CANADIAN RAILWAY OFFICE OF ARBITRATION
CASE NO. 2130
Heard at Montreal, Tuesday, 9 April 1991
CANADIAN NATIONAL RAILWAY COMPANY
RAIL CANADA TRAFFIC CONTROLLERS
Appeal the Company’s decision to invoke the cancellation clause contained in a Letter of Understanding and thereby revert to the application of the Collective Agreement.
JOINT STATEMENT OF ISSUE:
A Letter of Understanding was entered into between the Company and the Union on January 3, 1969 establishing four territories for spare telegraphers on the Atlantic Region.
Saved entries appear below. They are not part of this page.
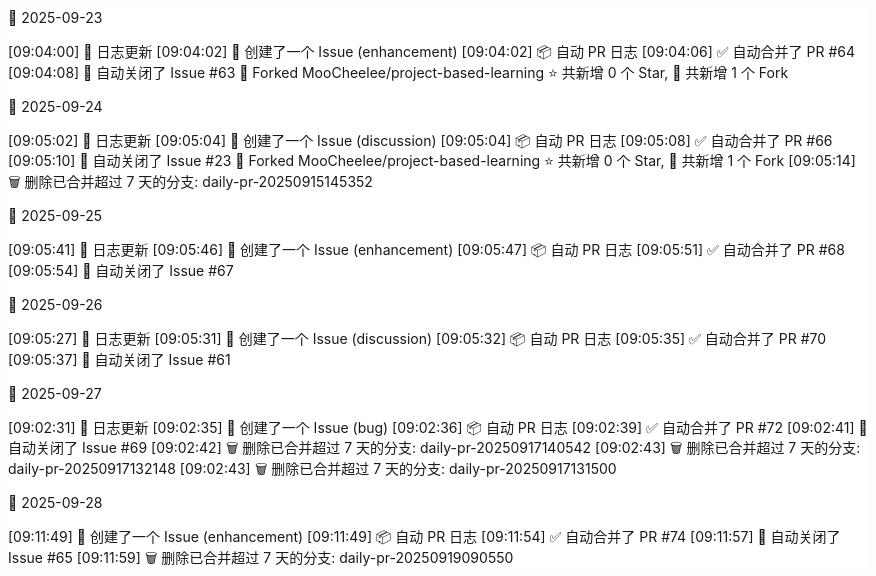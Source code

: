🌙 2025-09-23

[09:04:00] 🌱 日志更新
[09:04:02] 📝 创建了一个 Issue (enhancement)
[09:04:02] 📦 自动 PR 日志
[09:04:06] ✅ 自动合并了 PR #64
[09:04:08] 🚫 自动关闭了 Issue #63
🍴 Forked MooCheelee/project-based-learning
⭐ 共新增 0 个 Star, 🍴 共新增 1 个 Fork

🌙 2025-09-24

[09:05:02] 🌱 日志更新
[09:05:04] 📝 创建了一个 Issue (discussion)
[09:05:04] 📦 自动 PR 日志
[09:05:08] ✅ 自动合并了 PR #66
[09:05:10] 🚫 自动关闭了 Issue #23
🍴 Forked MooCheelee/project-based-learning
⭐ 共新增 0 个 Star, 🍴 共新增 1 个 Fork
[09:05:14] 🗑️ 删除已合并超过 7 天的分支: daily-pr-20250915145352

🌙 2025-09-25

[09:05:41] 🌱 日志更新
[09:05:46] 📝 创建了一个 Issue (enhancement)
[09:05:47] 📦 自动 PR 日志
[09:05:51] ✅ 自动合并了 PR #68
[09:05:54] 🚫 自动关闭了 Issue #67

🌙 2025-09-26

[09:05:27] 🌱 日志更新
[09:05:31] 📝 创建了一个 Issue (discussion)
[09:05:32] 📦 自动 PR 日志
[09:05:35] ✅ 自动合并了 PR #70
[09:05:37] 🚫 自动关闭了 Issue #61

🌙 2025-09-27

[09:02:31] 🌱 日志更新
[09:02:35] 📝 创建了一个 Issue (bug)
[09:02:36] 📦 自动 PR 日志
[09:02:39] ✅ 自动合并了 PR #72
[09:02:41] 🚫 自动关闭了 Issue #69
[09:02:42] 🗑️ 删除已合并超过 7 天的分支: daily-pr-20250917140542
[09:02:43] 🗑️ 删除已合并超过 7 天的分支: daily-pr-20250917132148
[09:02:43] 🗑️ 删除已合并超过 7 天的分支: daily-pr-20250917131500

🌙 2025-09-28

[09:11:49] 📝 创建了一个 Issue (enhancement)
[09:11:49] 📦 自动 PR 日志
[09:11:54] ✅ 自动合并了 PR #74
[09:11:57] 🚫 自动关闭了 Issue #65
[09:11:59] 🗑️ 删除已合并超过 7 天的分支: daily-pr-20250919090550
On April 23, 1983, a supplementary Letter of Understanding was entered into wherein a fifth territory for spare telegraphers was established and included in the Letter of Understanding dated January 3, 1969. This Letter of Understanding contained a thirty day cancellation clause which could be invoked by either party.
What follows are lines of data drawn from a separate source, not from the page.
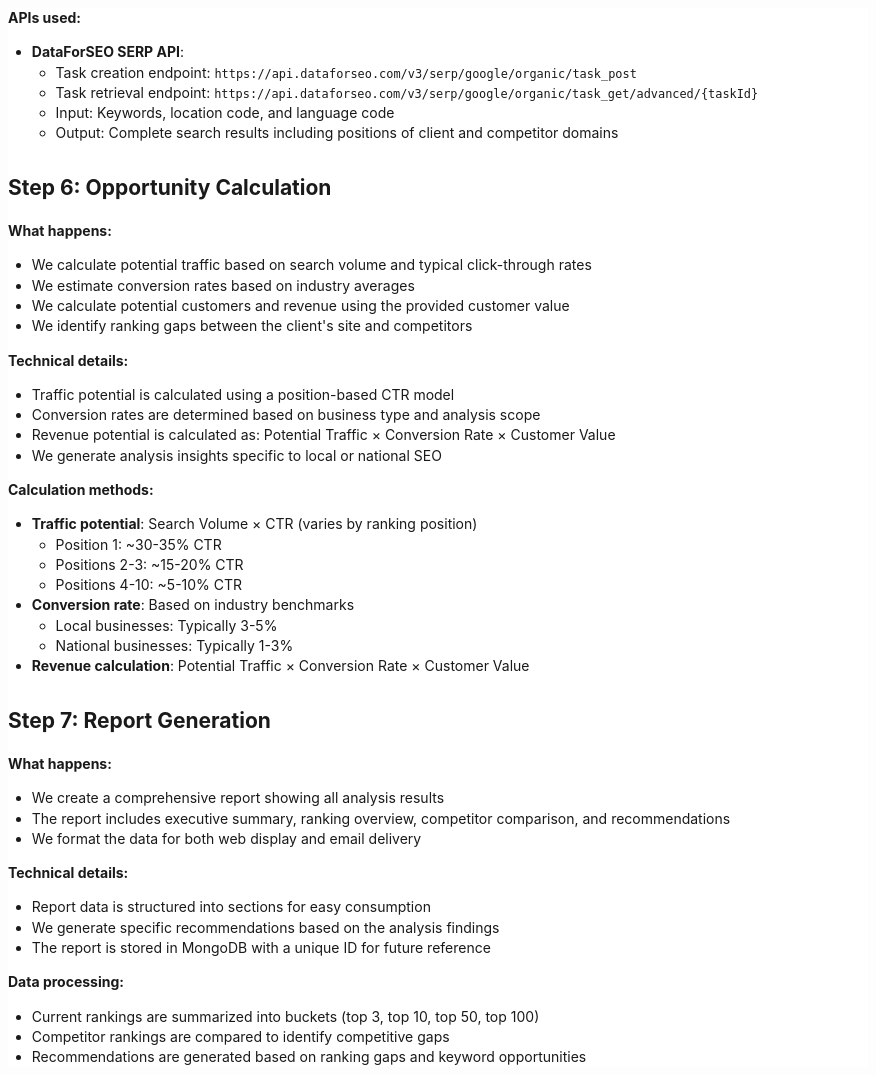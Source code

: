 **APIs used:**

- **DataForSEO SERP API**:
  - Task creation endpoint: `https://api.dataforseo.com/v3/serp/google/organic/task_post`
  - Task retrieval endpoint: `https://api.dataforseo.com/v3/serp/google/organic/task_get/advanced/{taskId}`
  - Input: Keywords, location code, and language code
  - Output: Complete search results including positions of client and competitor domains

## Step 6: Opportunity Calculation

**What happens:**

- We calculate potential traffic based on search volume and typical click-through rates
- We estimate conversion rates based on industry averages
- We calculate potential customers and revenue using the provided customer value
- We identify ranking gaps between the client's site and competitors

**Technical details:**

- Traffic potential is calculated using a position-based CTR model
- Conversion rates are determined based on business type and analysis scope
- Revenue potential is calculated as: Potential Traffic × Conversion Rate × Customer Value
- We generate analysis insights specific to local or national SEO

**Calculation methods:**

- **Traffic potential**: Search Volume × CTR (varies by ranking position)
  - Position 1: ~30-35% CTR
  - Positions 2-3: ~15-20% CTR
  - Positions 4-10: ~5-10% CTR
- **Conversion rate**: Based on industry benchmarks
  - Local businesses: Typically 3-5%
  - National businesses: Typically 1-3%
- **Revenue calculation**: Potential Traffic × Conversion Rate × Customer Value

## Step 7: Report Generation

**What happens:**

- We create a comprehensive report showing all analysis results
- The report includes executive summary, ranking overview, competitor comparison, and recommendations
- We format the data for both web display and email delivery

**Technical details:**

- Report data is structured into sections for easy consumption
- We generate specific recommendations based on the analysis findings
- The report is stored in MongoDB with a unique ID for future reference

**Data processing:**

- Current rankings are summarized into buckets (top 3, top 10, top 50, top 100)
- Competitor rankings are compared to identify competitive gaps
- Recommendations are generated based on ranking gaps and keyword opportunities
By letter dated September 12, 1985, the Company advised the Union that the cancellation clause was being invoked and the Letter of Understanding was cancelled effective November 1, 1985. Thereafter, the spare telegraphers would be governed by the terms of Agreement 7.1
The Union has contended that the employees affected were previously classified as spare Operators with a designated headquarters. By changing the headquarters the Company violated the provisions of Article 21.1(c) of the Collective Agreement.
The Company contends there has been no violation of the Collective Agreement.
FOR THE UNION: FOR THE COMPANY:
(SGD.) P. TAVES (SGD.) W. W. WILSON
SYSTEM GENERAL CHAIRMAN for: ASSISTANT VICE-PRESIDENT, LABOUR RELATIONS
There appeared on behalf of the Company:
D. McMeekin – System Labour Relations Officer, Montreal
W. W. Wilson – Director, Labour Relations, Montreal
S. MacDougald – Manager, Labour Relations, Montreal
D. Gignac – System Labour Relations Officer, Montreal
And on behalf of the Union:
P. Taves – National Vice-President, Winnipeg
T. Sanschagrin – System General Chairman, Winnipeg
AWARD OF THE ARBITRATOR
The Arbitrator can find no merit to the position advanced by the Union. It is clear from the material filed that the Letter of Understanding between the parties was duly terminated by proper notice delivered by the Company. In the result, the headquarters designations of the employees affected came to be determined under Article 21.1 of the Collective Agreement. Under paragraph (c) of that provision the Company is given a discretion in respect of the designation of headquarters. The letters of understanding made exceptions to that discretion and provided, in part, that the headquarters for spare telegraphers would be at the station nearest their place of residence. However, that exception ceased to exist with the termination of those agreements effective November 1, 1985. The position of the Union is to effectively bind the Company to the designation of headquarters established under the letters of understanding which ceased to be in effect. Absent any clear language to that effect in any document, including the Collective Agreement, the Arbitrator cannot conclude that that was the intention of the parties. There is nothing in the language of Article 21.1(c) to suggest that the designation of a spare operator’s headquarters is immutable. Under the terms of that provision, absent any exception made by the Chief Dispatcher, a spare operator’s headquarters is contemplated as being the office of the Chief Dispatcher. No such exception having been made in the instant case, the grievance cannot succeed.
For the foregoing reasons the grievance must be dismissed.